Abstract:Network Intrusion Detection Systems (NIDS) have been extensively investigated by monitoring real network traffic and analyzing suspicious activities. However, there are limitations in detecting specific types of attacks with NIDS, such as Advanced Persistent Threats (APT). Additionally, NIDS is restricted in observing complete traffic information due to encrypted traffic or a lack of authority. To address these limitations, a Host-based Intrusion Detection system (HIDS) evaluates resources in the host, including logs, files, and folders, to identify APT attacks that routinely inject malicious files into victimized nodes. In this study, a hybrid network intrusion detection system that combines NIDS and HIDS is proposed to improve intrusion detection performance.

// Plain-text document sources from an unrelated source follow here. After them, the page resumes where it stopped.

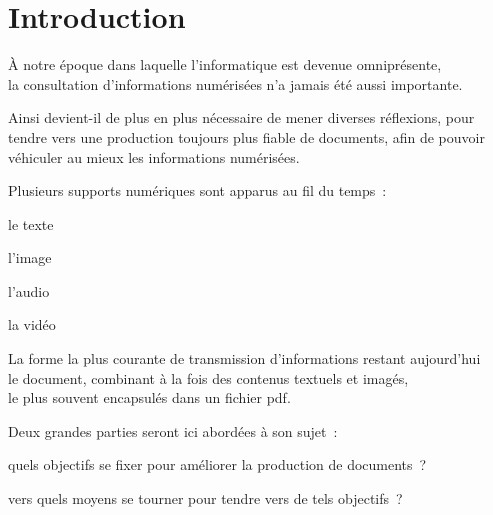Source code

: \section{Introduction}

À notre époque dans laquelle l’informatique est devenue omniprésente,\\
la consultation d’informations numérisées n’a jamais été aussi importante.

Ainsi devient-il de plus en plus nécessaire de mener diverses réflexions,
pour tendre vers une production toujours plus fiable de documents,
afin de pouvoir véhiculer au mieux les informations numérisées.

Plusieurs supports numériques sont apparus au fil du temps :
\begin{itmz}
\item{le texte}
\item{l’image}
\item{l’audio}
\item{la vidéo}
\end{itmz}
La forme la plus courante de transmission d’informations restant aujourd’hui\\
le document, combinant à la fois des contenus textuels et imagés,\\
le plus souvent encapsulés dans un fichier \gls{pdf}.

Deux grandes parties seront ici abordées à son sujet :
\begin{enum}
\item{quels objectifs se fixer pour améliorer la production de documents ?}
\item{vers quels moyens se tourner pour tendre vers de tels objectifs ?}
\end{enum}

\pagebreak

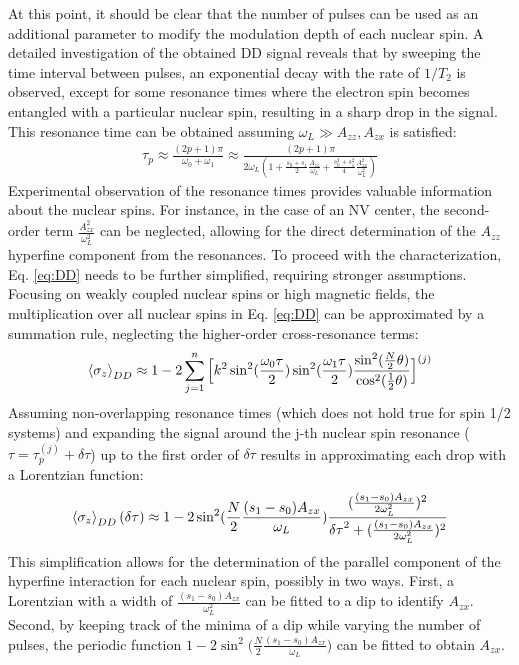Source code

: \documentclass[%
 reprint,
superscriptaddress,
 amsmath,amssymb,
 aps,
]{revtex4-2}
\begin{document}
At this point, it should be clear that the number of pulses can be used as an additional parameter to modify the modulation depth of each nuclear spin.
A detailed investigation of the obtained DD signal reveals that by sweeping the time interval between pulses, an exponential decay with the rate of $1/T_2$ is observed, except for some resonance times where the electron spin becomes entangled with a particular nuclear spin, resulting in a sharp drop in the signal.
This resonance time can be obtained assuming $\omega_L \gg A_{zz}, A_{zx}$ is satisfied: 
\begin{gather} \label{eq:resonance}
	\tau_p \approx  \frac{(2p+1) \pi}{\omega_0 + \omega_1} \approx \frac{(2p+1)\pi}{2\omega_L(1+\frac{s_0+s_1}{2} \frac{A_{zz}}{\omega_L}+ \frac{s_0^2+s_1^2}{4}\frac{A_{zx}^2}{\omega_L^2})}
\end{gather}
Experimental observation of the resonance times provides valuable information about the nuclear spins.
For instance, in the case of an NV center, the second-order term $\frac{A_{zx}^2}{\omega_L^2}$ can be neglected, allowing for the direct determination of the $A_{zz}$ hyperfine component from the resonances.
To proceed with the characterization, Eq. \ref{eq:DD} needs to be further simplified, requiring stronger assumptions.
Focusing on weakly coupled nuclear spins or high magnetic fields, the multiplication over all nuclear spins in Eq. \ref{eq:DD} can be approximated by a summation rule, neglecting the higher-order cross-resonance terms:
\small
\begin{gather}
	\expval{\sigma_z}_{DD} \approx 1 -2
	\sum_{j=1}^n \Big[ k^2 	 \sin^2(\frac{\omega_0 \tau}{2}) \sin^2(\frac{\omega_1 \tau}{2}) \frac{\sin^2(\frac{N}{2} \theta)}{\cos^2(\frac{1}{2}\theta)}  \Big]^{(j)} %
	\label{eq:approx_DD}
\end{gather}
\normalsize
Assuming non-overlapping resonance times (which does not hold true for spin 1/2 systems) and expanding the signal around the j-th nuclear spin resonance ($\tau = \tau_p^{(j)}+\delta \tau$) up to the first order of $\delta \tau$ results in approximating each drop with a Lorentzian function:
\small
\begin{gather}
	\expval{\sigma_z}_{DD} (\delta \tau ) \approx 1 -2\sin^2(\frac{N}{2}\frac{(s_1-s_0)A_{zx}}{\omega_L}) \frac{(\frac{(s_1-s_0)A_{zx}}{2\omega_L^2})^2}{{\delta \tau}^2 +(\frac{(s_1-s_0)A_{zx}}{2\omega_L^2})^2}
\end{gather}
\normalsize
This simplification allows for the determination of the parallel component of the hyperfine interaction for each nuclear spin, possibly in two ways. First, a Lorentzian with a width of $\frac{(s_1-s_0) A_{zx}}{\omega_L^2}$ can be fitted to a dip to identify $A_{zx}$. Second, by keeping track of the minima of a dip while varying the number of pulses, the periodic function $1 - 2 \sin^2\big(\frac{N}{2}\frac{(s_1-s_0) A_{zx}}{\omega_L}\big)$ can be fitted to obtain $A_{zx}$.
\end{document}

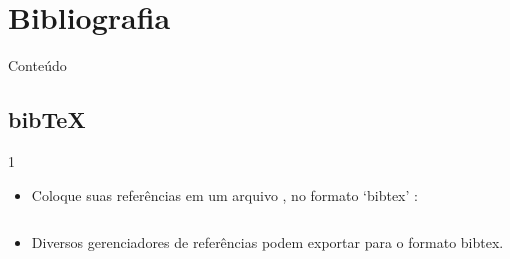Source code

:\documentclass[xcolor=table]{beamer}
\begin{document}

\section{Bibliografia}

\begin{frame}{Conteúdo}
\begin{multicols}{2}
	\tableofcontents[currentsection]
\end{multicols}
\end{frame}

\subsection{bib\TeX}
\begin{frame}[fragile]{\insertsubsection{} 1}
	\begin{itemize}
		\item Coloque suas referências em um arquivo , no formato `bibtex' :
		\inputminted[fontsize=\scriptsize,frame=single]{latex}{bib-example.bib}
		\item Diversos gerenciadores de referências podem exportar para o formato bibtex.
	\end{itemize}
\end{frame}
\end{document}
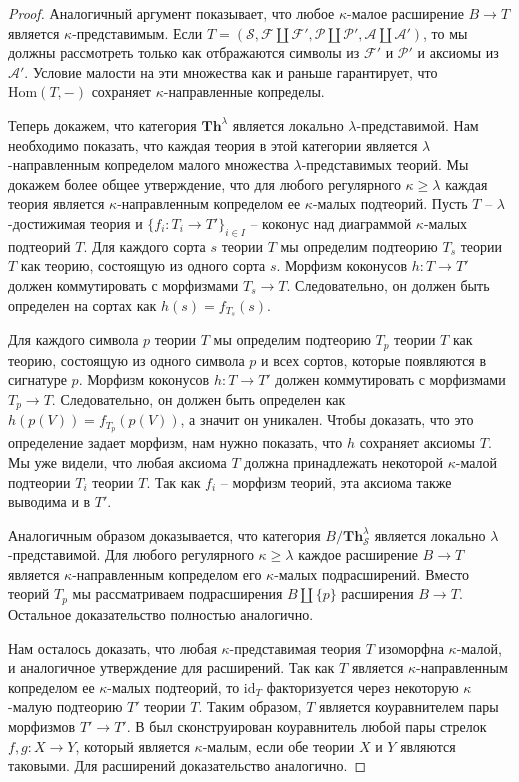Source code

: \documentclass[reqno]{amsart}
\theoremstyle{definition}
\theoremstyle{remark}
\newcommand{\bcat}[1]{\mathbf{#1}}
\newcommand{\fs}[1]{\mathrm{#1}}
\newcommand{\Hom}{\fs{Hom}}
\newcommand{\Th}{\bcat{Th}}
\begin{document}
\begin{proof}
Аналогичный аргумент показывает, что любое $\kappa$-малое расширение $B \to T$ является $\kappa$-представимым.
Если $T = (\mathcal{S}, \mathcal{F} \amalg \mathcal{F}', \mathcal{P} \amalg \mathcal{P}', \mathcal{A} \amalg \mathcal{A}')$, то мы должны рассмотреть только как отбражаются символы из $\mathcal{F}'$ и $\mathcal{P}'$ и аксиомы из $\mathcal{A}'$.
Условие малости на эти множества как и раньше гарантирует, что $\Hom(T,-)$ сохраняет $\kappa$-направленные копределы.

Теперь докажем, что категория $\Th^\lambda$ является локально $\lambda$-представимой.
Нам необходимо показать, что каждая теория в этой категории является $\lambda$-направленным копределом малого множества $\lambda$-представимых теорий.
Мы докажем более общее утверждение, что для любого регулярного $\kappa \geq \lambda$ каждая теория является $\kappa$-направленным копределом ее $\kappa$-малых подтеорий.
Пусть $T$ -- $\lambda$-достижимая теория и $\{ f_i : T_i \to T' \}_{i \in I}$ -- коконус над диаграммой $\kappa$-малых подтеорий $T$.
Для каждого сорта $s$ теории $T$ мы определим подтеорию $T_s$ теории $T$ как теорию, состоящую из одного сорта $s$.
Морфизм коконусов $h : T \to T'$ должен коммутировать с морфизмами $T_s \to T$.
Следовательно, он должен быть определен на сортах как $h(s) = f_{T_s}(s)$.

Для каждого символа $p$ теории $T$ мы определим подтеорию $T_p$ теории $T$ как теорию, состоящую из одного символа $p$ и всех сортов, которые появляются в сигнатуре $p$.
Морфизм коконусов $h : T \to T'$ должен коммутировать с морфизмами $T_p \to T$.
Следовательно, он должен быть определен как $h(p(V)) = f_{T_p}(p(V))$, а значит он уникален.
Чтобы доказать, что это определение задает морфизм, нам нужно показать, что $h$ сохраняет аксиомы $T$.
Мы уже видели, что любая аксиома $T$ должна принадлежать некоторой $\kappa$-малой подтеории $T_i$ теории $T$.
Так как $f_i$ -- морфизм теорий, эта аксиома также выводима и в $T'$.

Аналогичным образом доказывается, что категория $B/\Th_\mathcal{S}^\lambda$ является локально $\lambda$-представимой.
Для любого регулярного $\kappa \geq \lambda$ каждое расширение $B \to T$ является $\kappa$-направленным копределом его $\kappa$-малых подрасширений.
Вместо теорий $T_p$ мы рассматриваем подрасширения $B \amalg \{ p \}$ расширения $B \to T$.
Остальное доказательство полностью аналогично.

Нам осталось доказать, что любая $\kappa$-представимая теория $T$ изоморфна $\kappa$-малой, и аналогичное утверждение для расширений.
Так как $T$ является $\kappa$-направленным копределом ее $\kappa$-малых подтеорий, то $\fs{id}_T$ факторизуется через некоторую $\kappa$-малую подтеорию $T'$ теории $T$.
Таким образом, $T$ является коуравнителем пары морфизмов $T' \to T'$.
В  был сконструирован коуравнитель любой пары стрелок $f,g : X \to Y$, который является $\kappa$-малым, если обе теории $X$ и $Y$ являются таковыми.
Для расширений доказательство аналогично.
\end{proof}
\end{document}
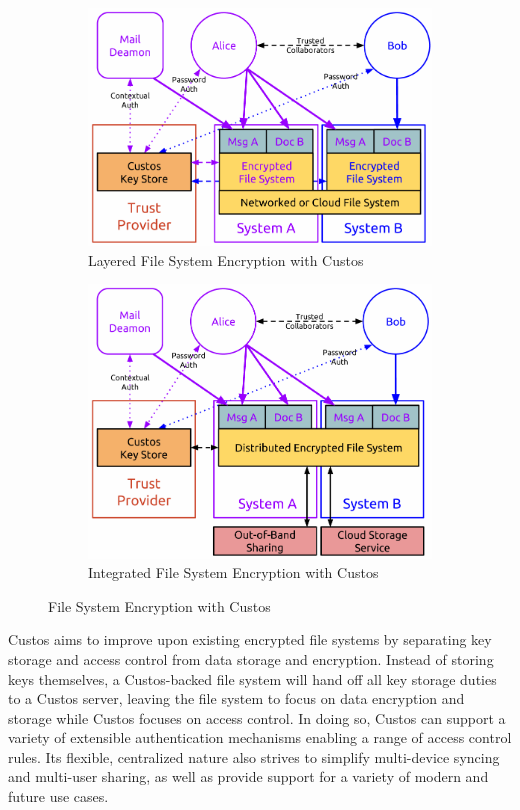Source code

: \begin{figure}[!tb]
  \vspace{5ex}
  \begin{center}
    \begin{subfigure}{\textwidth}
      \begin{center}
        \includegraphics[width=.5\textwidth]
                        {./figs/pdf/FS-Custos-Layered.pdf}
        \caption{Layered File System Encryption with Custos}
        \label{fig:FS-custos-layered}
      \end{center}
    \end{subfigure}
    \begin{subfigure}{\textwidth}
      \begin{center}
        \includegraphics[width=.5\textwidth]
                        {./figs/pdf/FS-Custos-Integrated.pdf}
        \caption{Integrated File System Encryption with Custos}
        \label{fig:FS-custos-integrated}
      \end{center}
    \end{subfigure}
  \end{center}
  \caption{File System Encryption with Custos}
  \label{fig:FS-custos}
\end{figure}

Custos aims to improve upon existing encrypted file systems by
separating key storage and access control from data storage and
encryption. Instead of storing keys themselves, a Custos-backed file
system will hand off all key storage duties to a Custos server,
leaving the file system to focus on data encryption and storage while
Custos focuses on access control. In doing so, Custos can support a
variety of extensible authentication mechanisms enabling a range of
access control rules. Its flexible, centralized nature also strives to
simplify multi-device syncing and multi-user sharing, as well as
provide support for a variety of modern and future use cases.

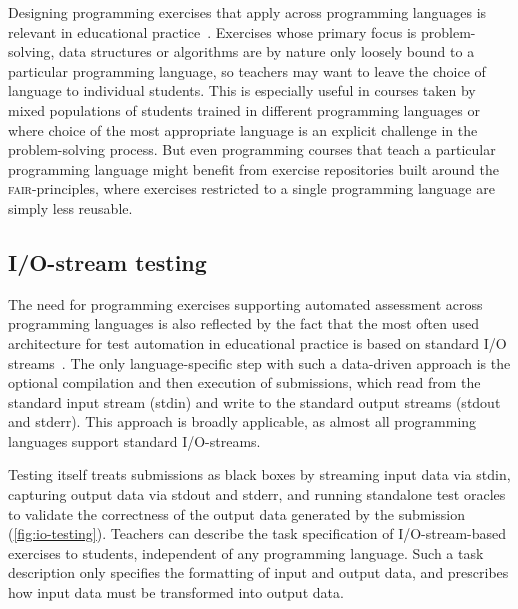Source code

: \documentclass[../main]{subfiles}
\begin{document}
Designing programming exercises that apply across programming languages is relevant in educational practice~\autocite{murphyAnalysisIntroductoryProgramming2017}.
Exercises whose primary focus is problem-solving, data structures or algorithms are by nature only loosely bound to a particular programming language, so teachers may want to leave the choice of language to individual students.
This is especially useful in courses taken by mixed populations of students trained in different programming languages or where choice of the most appropriate language is an explicit challenge in the problem-solving process.
But even programming courses that teach a particular programming language might benefit from exercise repositories built around the \textsc{fair}-principles, where exercises restricted to a single programming language are simply less reusable.

\subsection{I/O-stream testing}\label{subsec:dsl-i/o-stream-testing}

The need for programming exercises supporting automated assessment across programming languages is also reflected by the fact that the most often used architecture for test automation in educational practice is based on standard I/O streams~\autocite{douceAutomaticTestbasedAssessment2005,ullahEffectAutomaticAssessment2018,wasikSurveyOnlineJudge2018}.
The only language-specific step with such a data-driven approach is the optional compilation and then execution of submissions, which read from the standard input stream (stdin) and write to the standard output streams (stdout and stderr).
This approach is broadly applicable, as almost all programming languages support standard I/O-streams.

Testing itself treats submissions as black boxes by streaming input data via stdin, capturing output data via stdout and stderr, and running standalone test oracles to validate the correctness of the output data generated by the submission (\vref{fig:io-testing}).
Teachers can describe the task specification of I/O-stream-based exercises to students, independent of any programming language.
Such a task description only specifies the formatting of input and output data, and prescribes how input data must be transformed into output data.
\end{document}
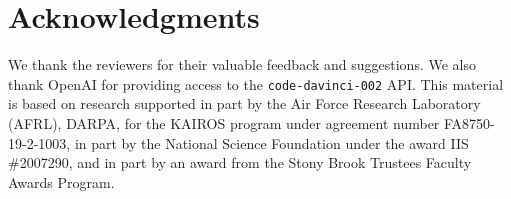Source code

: \section*{Acknowledgments}

We thank the reviewers for their valuable feedback and suggestions. We also thank OpenAI for providing access to the \texttt{code-davinci-002} API. This material is based on research supported in part by the Air Force Research Laboratory (AFRL), DARPA, for the KAIROS program under agreement number FA8750-19-2-1003, in part by the National Science Foundation under the award IIS \#2007290, and in part by an award from the Stony Brook Trustees Faculty Awards Program.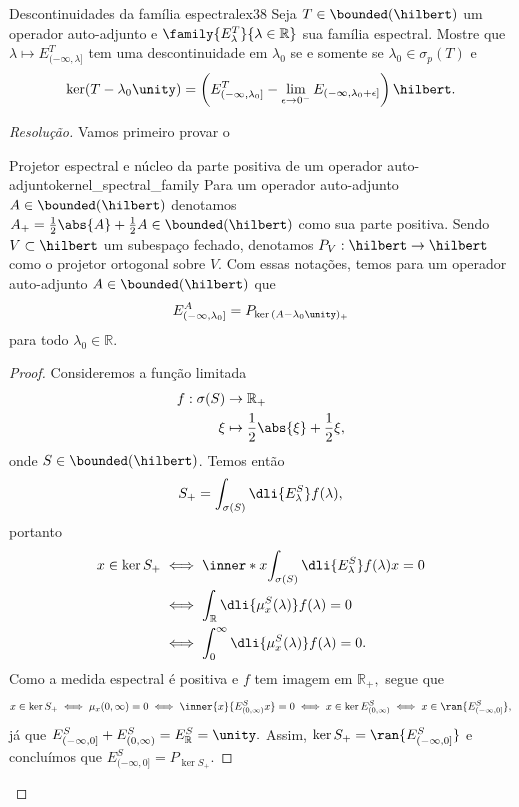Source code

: \begin{exercício}{Descontinuidades da família espectral}{ex38}
  Seja \(T\in\bounded(\hilbert)\) um operador auto-adjunto e \(\family{E_\lambda^T}{\lambda \in \mathbb{R}}\) sua família espectral. Mostre que \(\lambda \mapsto E^T_{(-\infty, \lambda]}\) tem uma descontinuidade em \(\lambda_0\) se e somente se \(\lambda_0 \in \sigma_p(T)\) e
  \begin{equation*}
    \ker(T - \lambda_0\unity) = \left(E^T_{(-\infty, \lambda_0]} - \lim_{\epsilon\to 0^{-}}{E_{(-\infty, \lambda_0 + \epsilon]}}\right)\hilbert.
  \end{equation*}
\end{exercício}
\begin{proof}[Resolução]
  Vamos primeiro provar o
  \begin{lemma}{Projetor espectral e núcleo da parte positiva de um operador auto-adjunto}{kernel_spectral_family}
    Para um operador auto-adjunto \(A \in \bounded(\hilbert)\) denotamos \(A_+ = \frac12 \abs{A} + \frac12A \in \bounded(\hilbert)\) como sua parte positiva. Sendo \(V \subset \hilbert\) um subespaço fechado, denotamos \(P_V : \hilbert \to \hilbert\) como o projetor ortogonal sobre \(V.\) Com essas notações, temos para um operador auto-adjunto \(A \in \bounded(\hilbert)\) que
    \begin{equation*}
      E^A_{(-\infty, \lambda_0]} = P_{\ker{(A - \lambda_0\unity)_+}}
    \end{equation*}
    para todo \(\lambda_0 \in \mathbb{R}.\)
  \end{lemma}
  \begin{proof}
    Consideremos a função limitada
    \begin{align*}
      f : \sigma(S) &\to \mathbb{R}_+\\
                \xi &\mapsto \frac12\abs{\xi} + \frac12\xi,
    \end{align*}
    onde \(S \in \bounded(\hilbert)\). Temos então
    \begin{equation*}
      S_+ = \int_{\sigma(S)} \dli{E^S_\lambda} f(\lambda),
    \end{equation*}
    portanto
    \begin{align*}
      x \in \ker{S_+} &\iff \inner*{x}{\int_{\sigma(S)}\dli{E_\lambda^S} f(\lambda)x} = 0\\
                      &\iff \int_{\mathbb{R}} \dli{\mu^S_x(\lambda)} f(\lambda) = 0\\
                      &\iff \int_0^\infty \dli{\mu^S_x(\lambda)} f(\lambda) = 0.
    \end{align*}
    Como a medida espectral é positiva e \(f\) tem imagem em \(\mathbb{R}_+,\) segue que
    \begin{equation*}
      x \in \ker{S_+} \iff \mu_x(0,\infty) = 0 \iff \inner{x}{E_{(0,\infty)}^Sx} = 0 \iff x \in \ker{E_{(0,\infty)}^S} \iff x \in \ran{E^S_{(-\infty, 0]}},
    \end{equation*}
    já que \(E^S_{(-\infty, 0]} + E^S_{(0,\infty)} = E^S_{\mathbb{R}} = \unity.\) Assim, \(\ker{S_+} = \ran{E^S_{(-\infty, 0]}}\) e concluímos que \(E^S_{(-\infty, 0]} = P_{\ker{S_+}}.\)


\end{proof}
\end{proof}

The feature flattening technique is applied to flatten two-dimensional host-based features into one-dimensional vectors, which can be directly used by traditional Machine Learning (ML) models. A two-stage collaborative classifier is introduced that deploys two levels of ML algorithms to identify network intrusions. In the first stage, a binary classifier is used to detect benign samples. All detected attack types undergo a multi-class classifier to reduce the complexity of the original problem and improve the overall detection performance. The proposed method is shown to generalize across two well-known datasets, CICIDS 2018 and NDSec-1. Performance of XGBoost, which represents conventional ML, is evaluated. Combining host and network features enhances attack detection performance (macro average F1 score) by 8.1% under the CICIDS 2018 dataset and 3.7% under the NDSec-1 dataset. Meanwhile, the two-stage collaborative classifier improves detection performance for most single classes, especially for DoS-LOIC-UDP and DoS-SlowHTTPTest, with improvements of 30.7% and 84.3%, respectively, when compared with the traditional ML XGBoost.